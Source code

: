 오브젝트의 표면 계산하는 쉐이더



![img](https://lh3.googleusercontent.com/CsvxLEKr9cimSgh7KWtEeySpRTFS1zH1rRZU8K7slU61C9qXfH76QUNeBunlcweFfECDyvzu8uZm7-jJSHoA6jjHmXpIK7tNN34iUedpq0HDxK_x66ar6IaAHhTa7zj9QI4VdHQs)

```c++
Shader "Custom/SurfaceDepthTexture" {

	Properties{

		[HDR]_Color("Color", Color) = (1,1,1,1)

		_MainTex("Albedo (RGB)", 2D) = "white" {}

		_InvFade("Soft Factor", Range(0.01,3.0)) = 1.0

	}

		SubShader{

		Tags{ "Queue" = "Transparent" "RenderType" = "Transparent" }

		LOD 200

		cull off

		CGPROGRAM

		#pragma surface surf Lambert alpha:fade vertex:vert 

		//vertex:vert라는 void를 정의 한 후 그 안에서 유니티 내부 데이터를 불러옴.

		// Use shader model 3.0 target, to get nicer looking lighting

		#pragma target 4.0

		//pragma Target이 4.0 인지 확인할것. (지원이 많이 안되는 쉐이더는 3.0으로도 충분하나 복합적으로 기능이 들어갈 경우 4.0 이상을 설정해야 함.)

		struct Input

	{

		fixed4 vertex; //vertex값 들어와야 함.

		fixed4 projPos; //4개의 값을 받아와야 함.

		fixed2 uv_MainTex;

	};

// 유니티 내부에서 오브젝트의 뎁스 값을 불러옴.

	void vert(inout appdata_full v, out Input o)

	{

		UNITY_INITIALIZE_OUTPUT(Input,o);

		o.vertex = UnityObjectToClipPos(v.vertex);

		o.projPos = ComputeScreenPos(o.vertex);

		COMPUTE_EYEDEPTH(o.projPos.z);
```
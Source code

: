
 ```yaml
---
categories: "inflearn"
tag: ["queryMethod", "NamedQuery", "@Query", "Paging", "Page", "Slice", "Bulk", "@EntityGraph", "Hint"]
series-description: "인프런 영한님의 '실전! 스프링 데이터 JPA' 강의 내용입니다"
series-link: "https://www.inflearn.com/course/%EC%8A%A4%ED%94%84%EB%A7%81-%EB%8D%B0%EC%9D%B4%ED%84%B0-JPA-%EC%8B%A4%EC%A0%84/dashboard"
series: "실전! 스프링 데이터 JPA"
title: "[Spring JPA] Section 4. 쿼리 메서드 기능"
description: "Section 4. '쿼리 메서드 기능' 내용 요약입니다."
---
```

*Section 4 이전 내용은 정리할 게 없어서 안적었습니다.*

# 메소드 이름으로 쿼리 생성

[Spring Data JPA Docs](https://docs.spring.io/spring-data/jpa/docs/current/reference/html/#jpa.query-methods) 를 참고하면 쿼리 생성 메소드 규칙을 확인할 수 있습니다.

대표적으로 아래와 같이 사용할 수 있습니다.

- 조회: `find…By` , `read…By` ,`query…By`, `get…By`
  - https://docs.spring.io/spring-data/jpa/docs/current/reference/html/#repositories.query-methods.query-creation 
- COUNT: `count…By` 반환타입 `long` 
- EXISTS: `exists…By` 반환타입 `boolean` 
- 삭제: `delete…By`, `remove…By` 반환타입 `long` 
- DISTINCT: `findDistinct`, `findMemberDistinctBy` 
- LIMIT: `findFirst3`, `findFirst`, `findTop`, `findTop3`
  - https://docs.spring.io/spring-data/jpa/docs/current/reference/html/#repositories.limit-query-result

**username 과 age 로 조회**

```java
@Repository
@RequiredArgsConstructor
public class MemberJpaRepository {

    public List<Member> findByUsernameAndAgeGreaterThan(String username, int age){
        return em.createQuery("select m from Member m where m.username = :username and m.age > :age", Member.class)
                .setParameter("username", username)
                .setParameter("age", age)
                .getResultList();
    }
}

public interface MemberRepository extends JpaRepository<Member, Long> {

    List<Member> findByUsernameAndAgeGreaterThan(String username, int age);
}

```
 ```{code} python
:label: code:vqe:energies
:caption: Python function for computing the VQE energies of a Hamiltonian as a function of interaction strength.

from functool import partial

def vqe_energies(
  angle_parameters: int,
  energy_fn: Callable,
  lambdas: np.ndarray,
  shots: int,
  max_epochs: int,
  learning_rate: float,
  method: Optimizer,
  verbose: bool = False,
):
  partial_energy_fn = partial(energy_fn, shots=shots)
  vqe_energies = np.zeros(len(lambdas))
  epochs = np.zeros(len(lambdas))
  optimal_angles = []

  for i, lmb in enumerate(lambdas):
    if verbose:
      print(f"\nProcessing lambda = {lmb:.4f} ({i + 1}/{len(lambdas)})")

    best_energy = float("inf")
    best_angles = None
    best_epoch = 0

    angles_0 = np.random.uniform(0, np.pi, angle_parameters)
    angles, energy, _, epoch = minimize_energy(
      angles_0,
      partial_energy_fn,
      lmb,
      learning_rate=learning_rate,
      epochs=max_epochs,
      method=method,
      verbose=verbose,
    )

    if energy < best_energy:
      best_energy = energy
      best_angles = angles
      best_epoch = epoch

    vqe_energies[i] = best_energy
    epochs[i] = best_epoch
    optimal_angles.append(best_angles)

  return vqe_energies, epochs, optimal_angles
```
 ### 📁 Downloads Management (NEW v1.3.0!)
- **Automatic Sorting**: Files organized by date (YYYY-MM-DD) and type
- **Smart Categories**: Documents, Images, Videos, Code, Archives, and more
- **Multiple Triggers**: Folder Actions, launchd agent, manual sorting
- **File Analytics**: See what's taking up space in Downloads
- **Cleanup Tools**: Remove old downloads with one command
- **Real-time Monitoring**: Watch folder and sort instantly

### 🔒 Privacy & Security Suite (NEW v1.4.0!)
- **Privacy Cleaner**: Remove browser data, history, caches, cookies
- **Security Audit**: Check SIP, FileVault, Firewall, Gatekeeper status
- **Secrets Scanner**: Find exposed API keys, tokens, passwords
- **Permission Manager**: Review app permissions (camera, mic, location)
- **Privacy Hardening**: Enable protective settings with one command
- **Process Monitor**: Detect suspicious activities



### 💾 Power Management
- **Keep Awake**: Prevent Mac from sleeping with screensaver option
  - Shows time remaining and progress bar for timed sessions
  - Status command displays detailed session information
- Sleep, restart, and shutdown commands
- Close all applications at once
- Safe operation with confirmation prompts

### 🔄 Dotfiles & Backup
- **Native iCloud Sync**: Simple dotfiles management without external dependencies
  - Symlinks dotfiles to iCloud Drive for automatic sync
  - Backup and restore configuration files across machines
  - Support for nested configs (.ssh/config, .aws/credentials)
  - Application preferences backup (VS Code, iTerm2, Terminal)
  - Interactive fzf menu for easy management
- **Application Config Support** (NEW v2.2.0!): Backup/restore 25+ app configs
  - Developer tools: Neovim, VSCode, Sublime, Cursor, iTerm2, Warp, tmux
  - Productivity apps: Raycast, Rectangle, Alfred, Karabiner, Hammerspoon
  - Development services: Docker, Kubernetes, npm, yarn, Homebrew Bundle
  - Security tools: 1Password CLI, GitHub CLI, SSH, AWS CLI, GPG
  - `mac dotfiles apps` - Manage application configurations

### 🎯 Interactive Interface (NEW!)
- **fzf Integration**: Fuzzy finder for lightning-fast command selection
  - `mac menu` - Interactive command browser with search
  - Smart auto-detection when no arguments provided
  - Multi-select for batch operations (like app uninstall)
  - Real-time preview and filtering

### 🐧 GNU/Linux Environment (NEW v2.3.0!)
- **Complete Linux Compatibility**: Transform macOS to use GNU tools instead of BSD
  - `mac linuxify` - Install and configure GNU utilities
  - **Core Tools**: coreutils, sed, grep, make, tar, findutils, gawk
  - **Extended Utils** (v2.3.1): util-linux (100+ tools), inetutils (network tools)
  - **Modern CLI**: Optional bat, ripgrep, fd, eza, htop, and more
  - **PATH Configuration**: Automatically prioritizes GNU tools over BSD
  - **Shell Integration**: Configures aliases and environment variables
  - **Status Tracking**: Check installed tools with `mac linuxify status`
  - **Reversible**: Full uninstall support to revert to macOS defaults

------------------------------------------------

• Exercise brief:
Return a word-for-word copy of the lines from the beginning of the listing to the line holding "게 없어서 안적었습니다.*", both kept.

• Exercise answer:
Source code

: 오브젝트의 표면 계산하는 쉐이더



![img](https://lh3.googleusercontent.com/CsvxLEKr9cimSgh7KWtEeySpRTFS1zH1rRZU8K7slU61C9qXfH76QUNeBunlcweFfECDyvzu8uZm7-jJSHoA6jjHmXpIK7tNN34iUedpq0HDxK_x66ar6IaAHhTa7zj9QI4VdHQs)

```c++
Shader "Custom/SurfaceDepthTexture" {

	Properties{

		[HDR]_Color("Color", Color) = (1,1,1,1)

		_MainTex("Albedo (RGB)", 2D) = "white" {}

		_InvFade("Soft Factor", Range(0.01,3.0)) = 1.0

	}

		SubShader{

		Tags{ "Queue" = "Transparent" "RenderType" = "Transparent" }

		LOD 200

		cull off

		CGPROGRAM

		#pragma surface surf Lambert alpha:fade vertex:vert 

		//vertex:vert라는 void를 정의 한 후 그 안에서 유니티 내부 데이터를 불러옴.

		// Use shader model 3.0 target, to get nicer looking lighting

		#pragma target 4.0

		//pragma Target이 4.0 인지 확인할것. (지원이 많이 안되는 쉐이더는 3.0으로도 충분하나 복합적으로 기능이 들어갈 경우 4.0 이상을 설정해야 함.)

		struct Input

	{

		fixed4 vertex; //vertex값 들어와야 함.

		fixed4 projPos; //4개의 값을 받아와야 함.

		fixed2 uv_MainTex;

	};

// 유니티 내부에서 오브젝트의 뎁스 값을 불러옴.

	void vert(inout appdata_full v, out Input o)

	{

		UNITY_INITIALIZE_OUTPUT(Input,o);

		o.vertex = UnityObjectToClipPos(v.vertex);

		o.projPos = ComputeScreenPos(o.vertex);

		COMPUTE_EYEDEPTH(o.projPos.z);
```
Source code

:
 ```yaml
---
categories: "inflearn"
tag: ["queryMethod", "NamedQuery", "@Query", "Paging", "Page", "Slice", "Bulk", "@EntityGraph", "Hint"]
series-description: "인프런 영한님의 '실전! 스프링 데이터 JPA' 강의 내용입니다"
series-link: "https://www.inflearn.com/course/%EC%8A%A4%ED%94%84%EB%A7%81-%EB%8D%B0%EC%9D%B4%ED%84%B0-JPA-%EC%8B%A4%EC%A0%84/dashboard"
series: "실전! 스프링 데이터 JPA"
title: "[Spring JPA] Section 4. 쿼리 메서드 기능"
description: "Section 4. '쿼리 메서드 기능' 내용 요약입니다."
---
```

*Section 4 이전 내용은 정리할 게 없어서 안적었습니다.*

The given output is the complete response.